By David R. Patient (drp@mweb.co.za) y Neil M. Orr (neil_orr@yebo.co.za) of Empowerment Concepts, Republic of South Africa, and Programa Vida Positiva (CNCS), Mozambique
[1]. Introducción
Mucha gente pide con urgencia leyes y políticas para aminorar o evitar el estigma relacionado con el VIH/SIDA. Este es un llamado a realizar cambios en las estructuras. Pero todo será inútil hasta que no comprendamos la naturaleza del estigma. Luego, podremos crear las estructuras y los mecanismos para reducirlo.
¿Qué es el estigma? Para nuestros propósitos, estigma es un comportamiento, una política o una ley que causa un efecto negativo, una injusticia contra los derechos, la vida y las oportunidades de una persona con VHI/ SIDA. Para distinguir este tipo de discriminación de otras tipos de conductas negativas (discriminación por género o racial), se necesita que quien está discriminando, conozca que su víctima presenta VIH/ SIDA.
¿Es distinto el estigma contra la gente con VIH/ SIDA respeto a otras formas de discriminación? Esta es una pregunta difícil. Como conducta, el estigma tiene un significado adicional: Un gran rechazo emocional, por encima de toda desigualdad estructural. En este sentido, se puede explicar por que el echar de la casa a una mujer infectada con el VIH/ SIDA es debido al estigma basado en el miedo de la familia, pero difícilmente se le llama a esto discriminación, por lo menos en el sentido ordinario del término. Nos atrevemos a afirmar que el estigma se caracteriza por ser una reacción marcada por el miedo, mientras que la discriminación no siempre es una reacción marcada. Quizá el estigma es una conducta situada al extremo de toda una línea de conductas de discriminación.
Hay otras preguntas: ¿Qué hace que la gente estigmatice? ¿Por qué persiste la inclinación al estigma CONTRA OTROS, basada en el miedo, aun cuando a la gente se le presenta los datos correctos? ¿Si saben cuales son las formas de contagio, por qué hay gente que trata a sus seres queridos, colegas, empleados y amigos de forma tan marcadamente inhumana y tan cruel? ¿Por qué el estigma está tan difundido en todos los estratos sociales, niveles educativos y condición económica? ¿Cómo contribuyen las personas infectadas a perpetuar el estigma?
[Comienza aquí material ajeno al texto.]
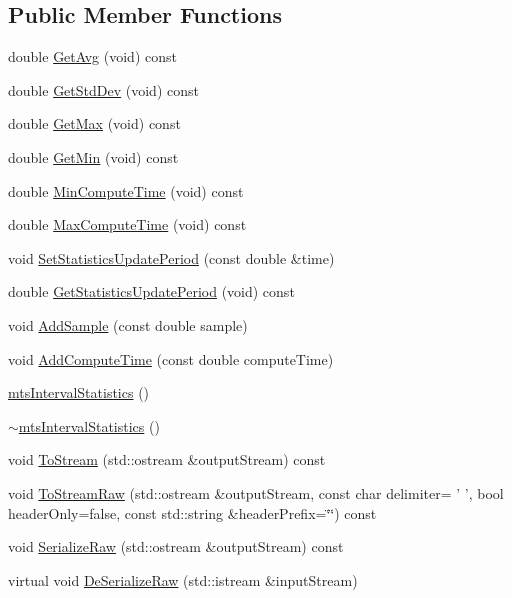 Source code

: \subsection*{Public Member Functions}
\begin{DoxyCompactItemize}
\item 
double \hyperlink{classmts_interval_statistics_a78d4ee8d06b649edda768bd78f64e227}{Get\-Avg} (void) const 
\item 
double \hyperlink{classmts_interval_statistics_ad544bdd39b772d638923ee7e5d1d76e2}{Get\-Std\-Dev} (void) const 
\item 
double \hyperlink{classmts_interval_statistics_a37dfcf3ca62d8a1f05b6b0b554a9e084}{Get\-Max} (void) const 
\item 
double \hyperlink{classmts_interval_statistics_aede03b7f8f081cf40f4db3f7ff63d635}{Get\-Min} (void) const 
\item 
double \hyperlink{classmts_interval_statistics_a8c168d10dc2fad2156f5fea9f413a51d}{Min\-Compute\-Time} (void) const 
\item 
double \hyperlink{classmts_interval_statistics_a3b93fdd05e74ef0933effa0754563a2a}{Max\-Compute\-Time} (void) const 
\item 
void \hyperlink{classmts_interval_statistics_a659cb1005642f9e4332dfc528b948aff}{Set\-Statistics\-Update\-Period} (const double \&time)
\item 
double \hyperlink{classmts_interval_statistics_a402120b2624be728d11231cf93f7e99f}{Get\-Statistics\-Update\-Period} (void) const 
\item 
void \hyperlink{classmts_interval_statistics_a14f876fd34e6dfbf6625a495f9c9bb0e}{Add\-Sample} (const double sample)
\item 
void \hyperlink{classmts_interval_statistics_ab602553c4e0c91c2d3cc1e0210828917}{Add\-Compute\-Time} (const double compute\-Time)
\item 
\hyperlink{classmts_interval_statistics_a3d0c34a5a126ebfbb5d8e665613a7d32}{mts\-Interval\-Statistics} ()
\item 
\hyperlink{classmts_interval_statistics_ae8d2cde55f985fb99392a7c9fed95265}{$\sim$mts\-Interval\-Statistics} ()
\item 
void \hyperlink{classmts_interval_statistics_a19fcd98cd32d96a6d46953dd7bf9c571}{To\-Stream} (std\-::ostream \&output\-Stream) const 
\item 
void \hyperlink{classmts_interval_statistics_a4a6546735b638f8c88a5031302520788}{To\-Stream\-Raw} (std\-::ostream \&output\-Stream, const char delimiter= ' ', bool header\-Only=false, const std\-::string \&header\-Prefix=\char`\"{}\char`\"{}) const 
\item 
void \hyperlink{classmts_interval_statistics_ab63b417d42eace74ef8f688f768e2c17}{Serialize\-Raw} (std\-::ostream \&output\-Stream) const 
\item 
virtual void \hyperlink{classmts_interval_statistics_a4b5f087223826a7ddc6f6b8c1c7763a1}{De\-Serialize\-Raw} (std\-::istream \&input\-Stream)
\end{DoxyCompactItemize}



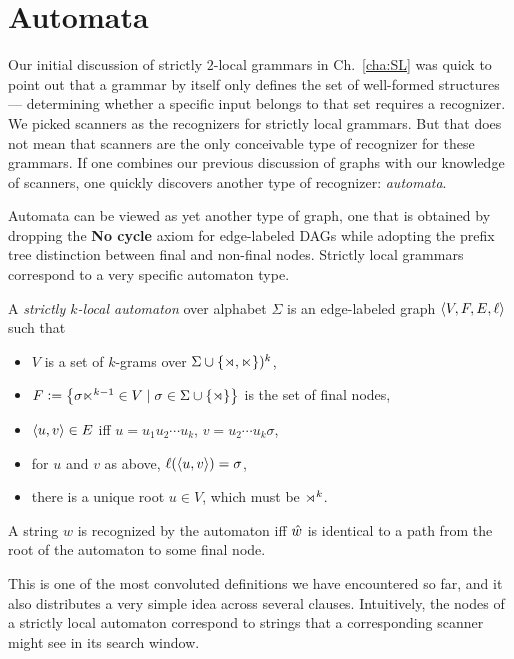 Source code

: \section{Automata}

Our initial discussion of strictly $2$-local grammars in Ch.~\ref{cha:SL} was quick to point out that a grammar by itself only defines the set of well-formed structures --- determining whether a specific input belongs to that set requires a recognizer.
We picked scanners as the recognizers for strictly local grammars.
But that does not mean that scanners are the only conceivable type of recognizer for these grammars.
If one combines our previous discussion of graphs with our knowledge of scanners, one quickly discovers another type of recognizer: \emph{automata}.

Automata can be viewed as yet another type of graph, one that is obtained by dropping the \textbf{No cycle} axiom for edge-labeled DAGs while adopting the prefix tree distinction between final and non-final nodes.
Strictly local grammars correspond to a very specific automaton type. 
%
\begin{definition}
    A \emph{strictly $k$-local automaton} over alphabet $\Sigma$ is an edge-labeled graph $\left \langle V, F, E, \ell \right \rangle $ such that
    \label{ex:SLImplement_Automaton}
    \begin{itemize}
        \item $V$ is a set of $k$-grams over $\Sigma \cup \left \{ \rtimes, \ltimes \right \})^k$,
        \item $F \mathrel{\mathop:}= \left \{  \sigma \ltimes^{k-1} \in V \mid \sigma \in \Sigma \cup \left \{ \rtimes \right \} \right \}$ is the set of final nodes,
        \item $\left \langle u,v \right \rangle  \in E$ iff $u = u_1 u_2 \cdots u_k$, $v = u_2 \cdots u_k \sigma$,
        \item for $u$ and $v$ as above, $\ell(\left \langle u,v \right \rangle ) = \sigma$,
        \item there is a unique root $u \in V$, which must be $\rtimes^{k}$.
    \end{itemize}
    A string $w$ is recognized by the automaton iff $\hat{w}$ is identical to a path from the root of the automaton to some final node.
\end{definition}
%
This is one of the most convoluted definitions we have encountered so far, and it also distributes a very simple idea across several clauses.
Intuitively, the nodes of a strictly local automaton correspond to strings that a corresponding scanner might see in its search window.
[2]. Creencias y comportamientos
Desde nuestra perspectiva, las respuestas a estas preguntas se pueden encontrar, por lo menos conceptualmente, en las creencias. Las creencias están en la base de todo comportamiento, individual o colectivo. Debemos identificar y desligar las creencias para poder enfrentarnos con el estigma. Es cierto que las leyes y las políticas refuerzan el estigma, pero también las leyes y las políticas se originan en una o más creencias.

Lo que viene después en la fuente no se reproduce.